WORK TO COMPLETE
The answer must consist of each line of the records below that contains the string "created".

EXCERPTED DATA
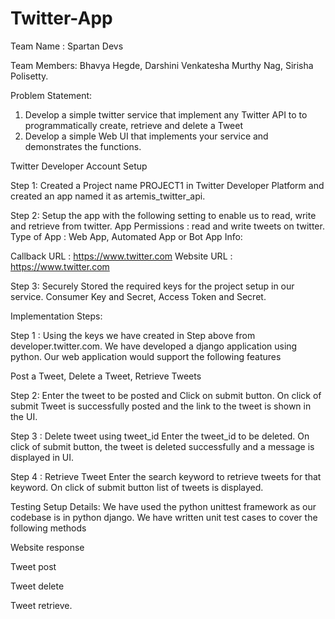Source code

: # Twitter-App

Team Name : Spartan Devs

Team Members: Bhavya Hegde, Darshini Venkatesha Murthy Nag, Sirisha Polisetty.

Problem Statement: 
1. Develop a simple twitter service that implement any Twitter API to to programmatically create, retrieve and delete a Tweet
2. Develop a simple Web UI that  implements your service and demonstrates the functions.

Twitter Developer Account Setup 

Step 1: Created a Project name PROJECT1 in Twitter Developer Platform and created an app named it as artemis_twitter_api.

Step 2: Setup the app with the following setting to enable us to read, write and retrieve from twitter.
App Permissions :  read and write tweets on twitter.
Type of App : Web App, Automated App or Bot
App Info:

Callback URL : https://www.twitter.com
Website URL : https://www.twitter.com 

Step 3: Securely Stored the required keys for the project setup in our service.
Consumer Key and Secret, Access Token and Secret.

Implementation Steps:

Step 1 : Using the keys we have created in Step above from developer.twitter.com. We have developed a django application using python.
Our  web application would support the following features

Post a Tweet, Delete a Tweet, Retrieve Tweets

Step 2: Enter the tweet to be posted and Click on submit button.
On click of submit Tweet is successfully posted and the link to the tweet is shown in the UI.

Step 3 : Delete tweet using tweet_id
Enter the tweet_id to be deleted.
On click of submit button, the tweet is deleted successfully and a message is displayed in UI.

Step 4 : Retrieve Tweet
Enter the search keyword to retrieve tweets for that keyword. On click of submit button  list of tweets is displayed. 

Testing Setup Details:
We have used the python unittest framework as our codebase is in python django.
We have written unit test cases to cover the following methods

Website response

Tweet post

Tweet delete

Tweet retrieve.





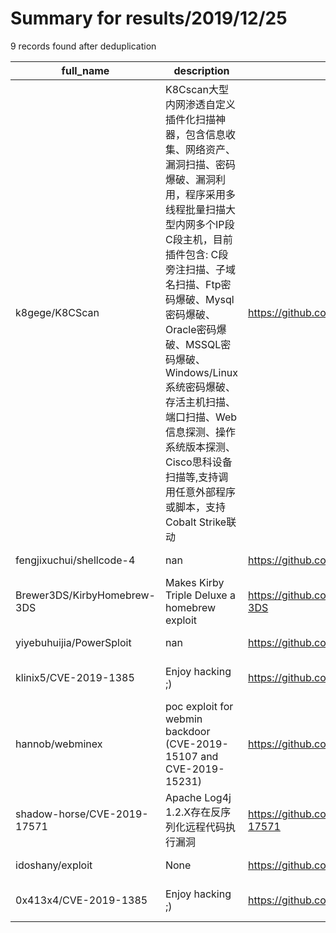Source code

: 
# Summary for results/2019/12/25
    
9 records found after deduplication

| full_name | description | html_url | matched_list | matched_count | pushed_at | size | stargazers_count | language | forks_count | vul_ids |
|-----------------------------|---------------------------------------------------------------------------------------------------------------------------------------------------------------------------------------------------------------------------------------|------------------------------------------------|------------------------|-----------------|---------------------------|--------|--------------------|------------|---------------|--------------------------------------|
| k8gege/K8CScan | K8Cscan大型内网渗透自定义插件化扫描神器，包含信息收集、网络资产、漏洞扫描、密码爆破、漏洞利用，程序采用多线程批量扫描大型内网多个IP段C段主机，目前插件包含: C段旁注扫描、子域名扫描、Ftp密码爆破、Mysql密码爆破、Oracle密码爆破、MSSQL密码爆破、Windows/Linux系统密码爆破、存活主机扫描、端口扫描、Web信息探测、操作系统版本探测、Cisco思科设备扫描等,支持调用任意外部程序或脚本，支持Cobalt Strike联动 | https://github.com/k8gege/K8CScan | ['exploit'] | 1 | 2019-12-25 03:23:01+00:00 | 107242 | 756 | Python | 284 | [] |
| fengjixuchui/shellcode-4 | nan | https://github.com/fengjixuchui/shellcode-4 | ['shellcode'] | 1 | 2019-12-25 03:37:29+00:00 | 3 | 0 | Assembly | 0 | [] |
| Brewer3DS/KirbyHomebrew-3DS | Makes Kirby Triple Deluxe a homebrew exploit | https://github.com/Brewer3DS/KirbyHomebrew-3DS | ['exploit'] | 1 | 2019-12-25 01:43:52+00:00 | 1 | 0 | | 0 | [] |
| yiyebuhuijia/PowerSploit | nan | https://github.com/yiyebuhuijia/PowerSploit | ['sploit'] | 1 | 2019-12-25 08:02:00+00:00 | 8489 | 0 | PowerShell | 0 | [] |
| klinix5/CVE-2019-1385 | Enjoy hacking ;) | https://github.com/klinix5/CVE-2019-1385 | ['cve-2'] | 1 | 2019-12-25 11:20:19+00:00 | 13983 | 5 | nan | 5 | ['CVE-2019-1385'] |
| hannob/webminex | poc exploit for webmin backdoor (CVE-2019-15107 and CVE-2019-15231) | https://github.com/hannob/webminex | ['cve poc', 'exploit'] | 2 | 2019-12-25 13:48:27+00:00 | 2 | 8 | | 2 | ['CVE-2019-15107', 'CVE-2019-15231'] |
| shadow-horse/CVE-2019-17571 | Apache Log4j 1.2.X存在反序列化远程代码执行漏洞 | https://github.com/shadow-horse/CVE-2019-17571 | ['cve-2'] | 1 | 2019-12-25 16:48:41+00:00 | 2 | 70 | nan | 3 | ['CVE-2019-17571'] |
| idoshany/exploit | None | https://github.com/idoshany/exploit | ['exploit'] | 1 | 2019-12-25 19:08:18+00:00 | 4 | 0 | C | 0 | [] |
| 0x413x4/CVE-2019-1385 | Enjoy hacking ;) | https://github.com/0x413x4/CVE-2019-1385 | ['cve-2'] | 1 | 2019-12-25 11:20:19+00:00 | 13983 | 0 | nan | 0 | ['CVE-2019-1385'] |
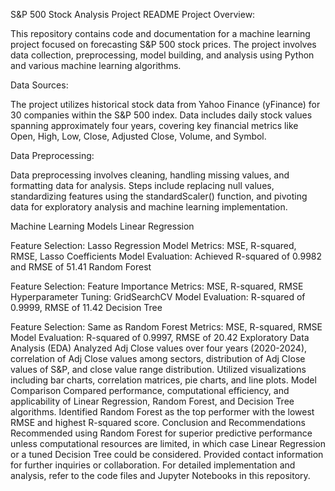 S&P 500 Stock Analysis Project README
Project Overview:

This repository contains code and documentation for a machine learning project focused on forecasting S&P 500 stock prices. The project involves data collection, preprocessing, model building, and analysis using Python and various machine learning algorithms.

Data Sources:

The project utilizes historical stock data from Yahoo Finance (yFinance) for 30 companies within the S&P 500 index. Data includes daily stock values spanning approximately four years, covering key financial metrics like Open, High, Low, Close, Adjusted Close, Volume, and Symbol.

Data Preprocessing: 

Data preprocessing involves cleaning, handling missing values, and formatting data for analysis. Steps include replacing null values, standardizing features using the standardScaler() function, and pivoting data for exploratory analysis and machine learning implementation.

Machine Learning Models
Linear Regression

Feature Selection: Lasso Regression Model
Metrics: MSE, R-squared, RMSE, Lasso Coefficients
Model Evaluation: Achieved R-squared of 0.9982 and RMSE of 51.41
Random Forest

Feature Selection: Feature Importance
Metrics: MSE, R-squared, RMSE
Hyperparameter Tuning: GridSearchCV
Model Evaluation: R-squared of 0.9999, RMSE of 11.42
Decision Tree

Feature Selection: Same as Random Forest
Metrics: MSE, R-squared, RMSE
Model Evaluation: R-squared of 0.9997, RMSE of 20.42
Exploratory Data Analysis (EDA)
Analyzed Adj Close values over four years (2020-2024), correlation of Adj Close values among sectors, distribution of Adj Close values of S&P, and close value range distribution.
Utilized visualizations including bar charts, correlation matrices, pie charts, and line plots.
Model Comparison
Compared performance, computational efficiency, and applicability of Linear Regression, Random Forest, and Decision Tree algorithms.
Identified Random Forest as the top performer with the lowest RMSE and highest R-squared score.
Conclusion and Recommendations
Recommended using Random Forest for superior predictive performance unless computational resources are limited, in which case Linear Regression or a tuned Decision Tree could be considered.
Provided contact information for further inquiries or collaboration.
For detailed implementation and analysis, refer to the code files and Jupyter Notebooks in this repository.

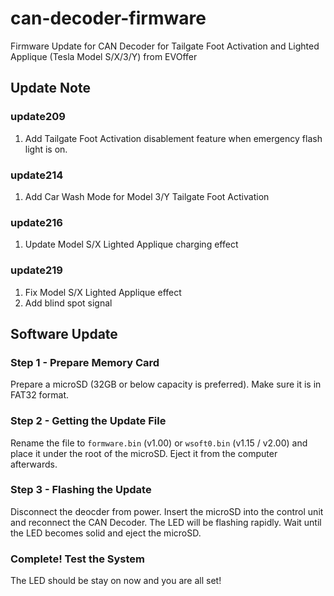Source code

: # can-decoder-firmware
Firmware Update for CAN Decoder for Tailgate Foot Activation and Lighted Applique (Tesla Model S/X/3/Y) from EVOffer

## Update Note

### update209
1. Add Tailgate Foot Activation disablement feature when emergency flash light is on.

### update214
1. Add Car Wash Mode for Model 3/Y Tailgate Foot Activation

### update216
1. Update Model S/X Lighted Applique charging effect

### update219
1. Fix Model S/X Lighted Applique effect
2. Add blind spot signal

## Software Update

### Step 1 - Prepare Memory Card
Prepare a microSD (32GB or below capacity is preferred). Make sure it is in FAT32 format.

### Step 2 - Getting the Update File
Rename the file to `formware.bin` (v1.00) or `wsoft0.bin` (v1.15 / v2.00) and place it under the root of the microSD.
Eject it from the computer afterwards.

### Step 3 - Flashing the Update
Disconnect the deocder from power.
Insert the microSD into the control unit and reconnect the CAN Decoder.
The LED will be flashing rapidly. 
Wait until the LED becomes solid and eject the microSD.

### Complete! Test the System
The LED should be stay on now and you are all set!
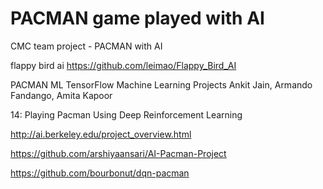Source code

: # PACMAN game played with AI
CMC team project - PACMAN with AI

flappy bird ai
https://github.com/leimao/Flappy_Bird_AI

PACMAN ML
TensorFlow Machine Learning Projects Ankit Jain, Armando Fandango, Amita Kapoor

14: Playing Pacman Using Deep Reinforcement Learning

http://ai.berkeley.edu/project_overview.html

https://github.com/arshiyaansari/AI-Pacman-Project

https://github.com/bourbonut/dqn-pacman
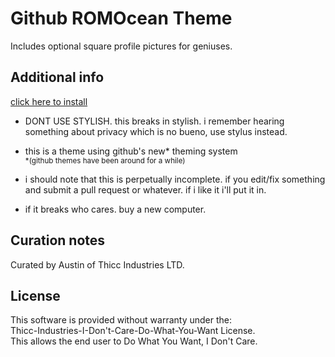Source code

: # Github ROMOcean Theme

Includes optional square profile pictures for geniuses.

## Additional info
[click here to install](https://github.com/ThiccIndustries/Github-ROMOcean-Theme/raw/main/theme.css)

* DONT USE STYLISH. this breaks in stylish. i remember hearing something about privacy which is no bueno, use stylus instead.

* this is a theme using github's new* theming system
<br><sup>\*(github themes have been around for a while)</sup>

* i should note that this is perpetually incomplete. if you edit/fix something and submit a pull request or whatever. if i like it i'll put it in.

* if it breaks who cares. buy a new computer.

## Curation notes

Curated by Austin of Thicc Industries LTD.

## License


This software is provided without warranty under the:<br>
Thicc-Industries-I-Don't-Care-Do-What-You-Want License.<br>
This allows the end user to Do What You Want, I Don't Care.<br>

REPLY TO THE EXERCISE
Step 1: Created a Project name PROJECT1 in Twitter Developer Platform and created an app named it as artemis_twitter_api.
Step 1 : Using the keys we have created in Step above from developer.twitter.com. We have developed a django application using python.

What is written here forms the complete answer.